Today we are looking at a question surrounding Jesus, a question which has been around for over 2000 years. The question is, “which Jesus?” Jesus does not appear only in Christianity, but also in other religions. In the Mormon religion Jesus is believed to be the spirit brother of Lucifer. We know that is not in the Bible. The Jehovah’s Witnesses believe that Jesus and the arc angel Michael are one and the same. Again we do not read that in the Scriptures. Islam believes Jesus was a prophet who came to talk about God but was not God Himself. Then the Baha’i faith says Jesus was simply a messenger. It is common knowledge that He appears in other religions and it should not come as a surprise that He is different from the Jesus we have in our Bible. Moreover when we scratch the surface of Christianity, we find a few more different Jesus’s. Even in the four gospels we have four different people who tell the story of Jesus from four different angles, highlighting different parts of His ministry.
Some people hold to a racist Jesus, some people a homophobic Jesus, and still others a militant Jesus; a politically right-wing Jesus and even an extremely liberal Jesus. There seems to be a lot of confusion in the Church as to who Jesus was and who He is today. Everybody is trying to box Jesus into categories they have created according to their own worldviews. Meanwhile Paul says, He is the image of the invisible God, the firstborn of all creation. For by Him all things were created, both in the heavens and on earth, visible and invisible, whether thrones or dominions or rulers or authorities—all things have been created through Him and for Him. He is before all things, and in Him all things hold together (Col. 1:15-17). You cannot box that or put it into a category. Jesus makes your categories obsolete. Nobody can contain a limitless God. No created thing has the power to decisively define its Creator. Yet we will always find those who will create Jesus in their own image. Lord, help us not to create You in our image.

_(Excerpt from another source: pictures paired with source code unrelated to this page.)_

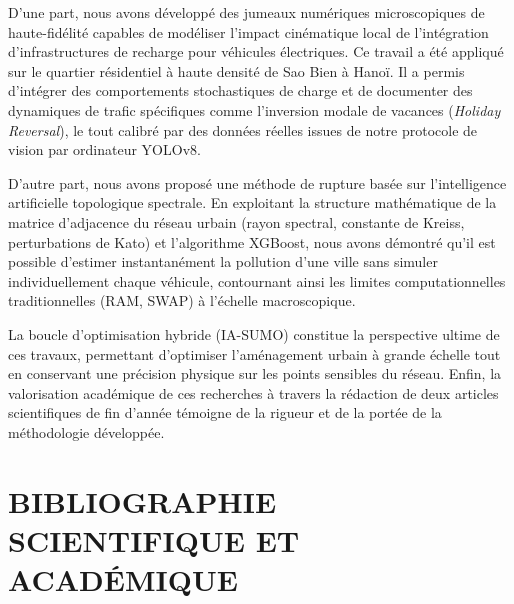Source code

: \documentclass[10pt, a4paper]{article}
\begin{document}
D'une part, nous avons développé des jumeaux numériques microscopiques
de haute-fidélité capables de modéliser l'impact cinématique local de
l'intégration d'infrastructures de recharge pour véhicules électriques.
Ce travail a été appliqué sur le quartier résidentiel à haute densité de
Sao Bien à Hanoï. Il a permis d'intégrer des comportements stochastiques
de charge et de documenter des dynamiques de trafic spécifiques comme
l'inversion modale de vacances (\emph{Holiday Reversal}), le tout
calibré par des données réelles issues de notre protocole de vision par
ordinateur YOLOv8.

D'autre part, nous avons proposé une méthode de rupture basée sur
l'intelligence artificielle topologique spectrale. En exploitant la
structure mathématique de la matrice d'adjacence du réseau urbain (rayon
spectral, constante de Kreiss, perturbations de Kato) et l'algorithme
XGBoost, nous avons démontré qu'il est possible d'estimer instantanément
la pollution d'une ville sans simuler individuellement chaque véhicule,
contournant ainsi les limites computationnelles traditionnelles (RAM,
SWAP) à l'échelle macroscopique.

La boucle d'optimisation hybride (IA-SUMO) constitue la perspective
ultime de ces travaux, permettant d'optimiser l'aménagement urbain à
grande échelle tout en conservant une précision physique sur les points
sensibles du réseau. Enfin, la valorisation académique de ces recherches
à travers la rédaction de deux articles scientifiques de fin d'année
témoigne de la rigueur et de la portée de la méthodologie développée.

\newpage

\section{BIBLIOGRAPHIE SCIENTIFIQUE ET
ACADÉMIQUE}\label{bibliographie-scientifique-et-acaduxe9mique}
\end{document}
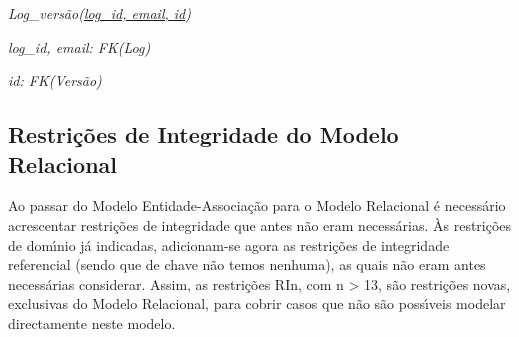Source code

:\documentclass[11pt,a4paper]{article}
\begin{document}
\begin{description}[noitemsep]
	\item\textit{ Log\_vers\~{a}o(\underline{log\_id, email, id})}
	\item\textit{ log\_id, email: FK(Log)}
	\item\textit{ id: FK(Vers\~{a}o)}
\end{description}

\newpage

\subsection{Restri\c{c}\~oes de Integridade do Modelo Relacional}

Ao passar do Modelo Entidade-Associa\c{c}\~{a}o para o Modelo Relacional \'{e} necess\'{a}rio
acrescentar restri\c{c}\~{o}es de integridade que antes n\~{a}o eram necess\'{a}rias. \`{A}s
restri\c{c}\~{o}es de dom\'{\i}nio j\'{a} indicadas, adicionam-se agora as restri\c{c}\~{o}es de
integridade referencial (sendo que de chave n\~{a}o temos nenhuma), as quais n\~{a}o
eram antes necess\'{a}rias considerar. Assim, as restri\c{c}\~{o}es RIn, com n \textgreater{} 13, s\~{a}o
restri\c{c}\~{o}es novas, exclusivas do Modelo Relacional, para cobrir casos que n\~{a}o s\~{a}o
poss\'{\i}veis modelar directamente neste modelo.
\end{document}
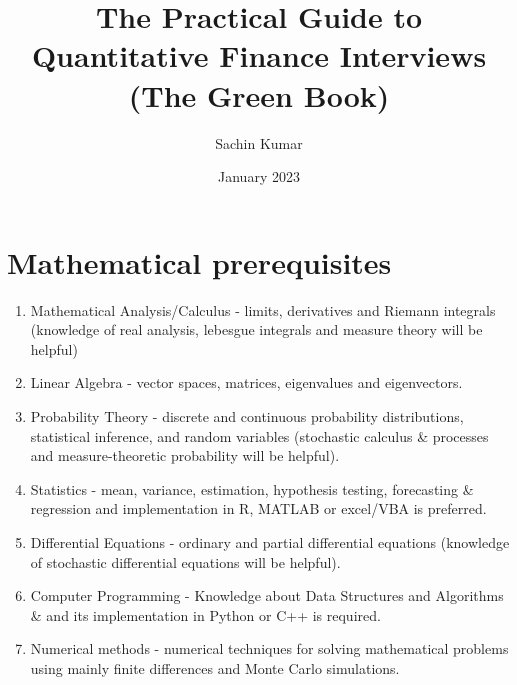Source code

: \documentclass{article}
\title{The Practical Guide to Quantitative Finance Interviews \\ (The Green Book)}
\author{Sachin Kumar}
\date{January 2023}
\begin{document}
\maketitle

\section{Mathematical prerequisites}
\begin{enumerate}
    \item Mathematical Analysis/Calculus - limits, derivatives and Riemann integrals (knowledge of real analysis, lebesgue integrals and measure theory will be helpful)
    \item Linear Algebra - vector spaces, matrices, eigenvalues and eigenvectors.
    \item Probability Theory - discrete and continuous probability distributions, statistical inference, and random variables (stochastic calculus \& processes and measure-theoretic probability will be helpful).
    \item Statistics - mean, variance, estimation, hypothesis testing, forecasting \& regression and implementation in R, MATLAB or excel/VBA is preferred.
    \item Differential Equations - ordinary and partial differential equations (knowledge of stochastic differential equations will be helpful).
    \item Computer Programming - Knowledge about Data Structures and Algorithms \& and its implementation in Python or C++ is required.
    \item Numerical methods - numerical techniques for solving mathematical problems using mainly finite differences and Monte Carlo simulations.
\end{enumerate}
\end{document}
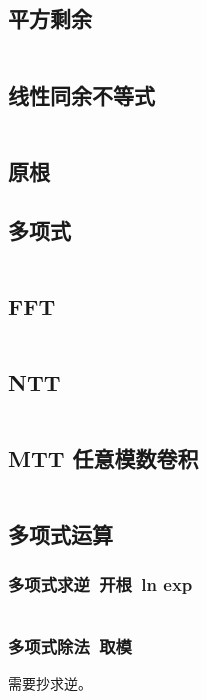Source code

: \documentclass[titlepage, a4paper, 11pt]{article}
\begin{document}
\begin{spacing}{1.15}
				\subsection{平方剩余}
					\inputminted{cpp}{src/Math/平方剩余.cpp}
				\subsection{线性同余不等式}
					\inputminted{cpp}{src/Math/线性同余不等式.cpp}
				\subsection{原根}
					
				\subsection{多项式}
					\inputminted{cpp}{src/Math/poly.cpp}
				\subsection{FFT}
					\inputminted{cpp}{src/Math/FFT.cpp}
				\subsection{NTT}
					\inputminted{cpp}{src/Math/NTT.cpp}
				\subsection{MTT 任意模数卷积}
					\inputminted{cpp}{src/Math/MTT.cpp}
				\subsection{多项式运算}
					\subsubsection{多项式求逆\ 开根\ ln exp}
						\inputminted{cpp}{src/Math/多项式运算.cpp}
					\subsubsection{多项式除法\ 取模}
						需要抄求逆。
						\inputminted{cpp}{src/Math/多项式取模.cpp}

\end{spacing}
\end{document}
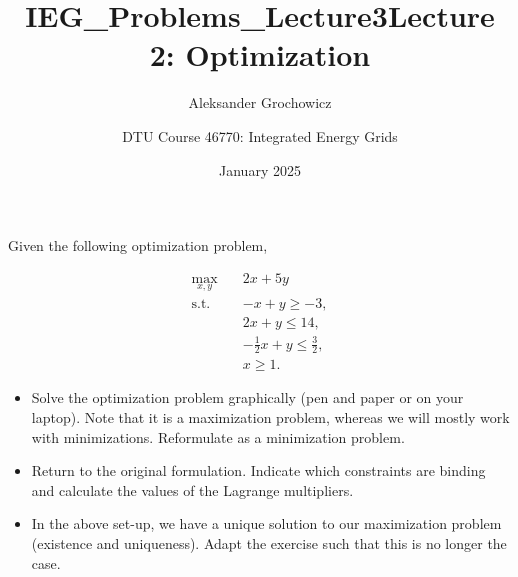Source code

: \documentclass[10pt]{article}
\title{IEG_Problems_Lecture3}
\author{Aleksander Grochowicz}
\date{January 2025}
\newenvironment{problem}[2][Problem]{\begin{trivlist}
\item[\hskip \labelsep {\bfseries #1}\hskip \labelsep {\bfseries #2.}]}{\end{trivlist}}
\begin{document}
 
\title{\textbf{Lecture 2: Optimization}}
\author{
DTU Course 46770: Integrated Energy Grids }
\maketitle
\begin{problem}{2.1}

Given the following optimization problem,


\begin{align*}
	\max_{x,y} \quad & 2x + 5y \\
	\text{s.t.} \quad & -x + y \geq -3, \\
	& 2x + y \leq 14, \\
	& -\frac{1}{2}x + y \leq \frac{3}{2}, \\
	& x \geq 1.
\end{align*}



\begin{itemize}
\item[a)] Solve the optimization problem graphically (pen and paper or on your laptop). Note that it is a maximization problem, whereas we will mostly work with minimizations. Reformulate as a minimization problem.
\item[b)] Return to the original formulation. Indicate which constraints are binding and calculate the values of the Lagrange multipliers.
\item[c)] In the above set-up, we have a unique solution to our maximization problem (existence and uniqueness). Adapt the exercise such that this is no longer the case.
\end{itemize}
\end{problem}

\
\end{document}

There was a wave of confusion even when Jesus was on earth. Even back then people were in different minds about who Jesus was (Matt. 16:13-20). People instantly placed Him into their pre-conceived boxes. Even though the Old Testament spoke of the coming Messiah, when He stood in front of them they could not recognize Him. Author Rob Bell wrote that ‘Some Jesus’s need to be rejected’ (Love Wins). You have to think about that. It is very thought-provoking and highlights something that is very true. There are many forms of Jesus in Christianity and in general that are not accurate and not true to the Scriptures.
After the people saw the sign Jesus performed, they began to say, “Surely this is the Prophet who is to come into the world.” Jesus, knowing that they intended to come and make him king by force, withdrew again to a mountain by himself (John 6:14-15). Right there Jesus had to reject a version of Himself, He had to reject the Jesus that they wanted. They had an idea of Jesus that Jesus Himself could not accept nor identify with. Today we also see people who want to make Jesus king by force, whether it be in politics, schools, communities, or even countries. We are dealing with the identity of Jesus in these debates; does Jesus want to be made king by force? Clearly not! When Jesus healed a demon possessed man who was blind and mute, the Pharisees accused Him of being the prince of demons (Matt. 12:22-25). They did not understand Him and did not know where to place Him so they called Him the prince of demons.
Jesus swiftly rebukes James and John for wanting to call down fire from heaven (Luke 9:51-56). Their thinking was “If you do not respect me, my God will take you down”. The Son of man did not come to destroy men’s lives but to save them (John 3:17). This is a common image of Jesus we see in the world; an image of a vindictive God who decimates those who oppose Him or His people.
When Jesus was telling His disciples about His forthcoming death and suffering, Peter said he would not let it happen. Jesus said, “Get behind me satan” (Matt. 16:21-23). Peter had the wrong image of Jesus, a Jesus who would not suffer. He did not understand the servant King who came to pour out His life for everyone. In the Garden of Gethsemane Jesus was mistaken for the gardener (John 20:15).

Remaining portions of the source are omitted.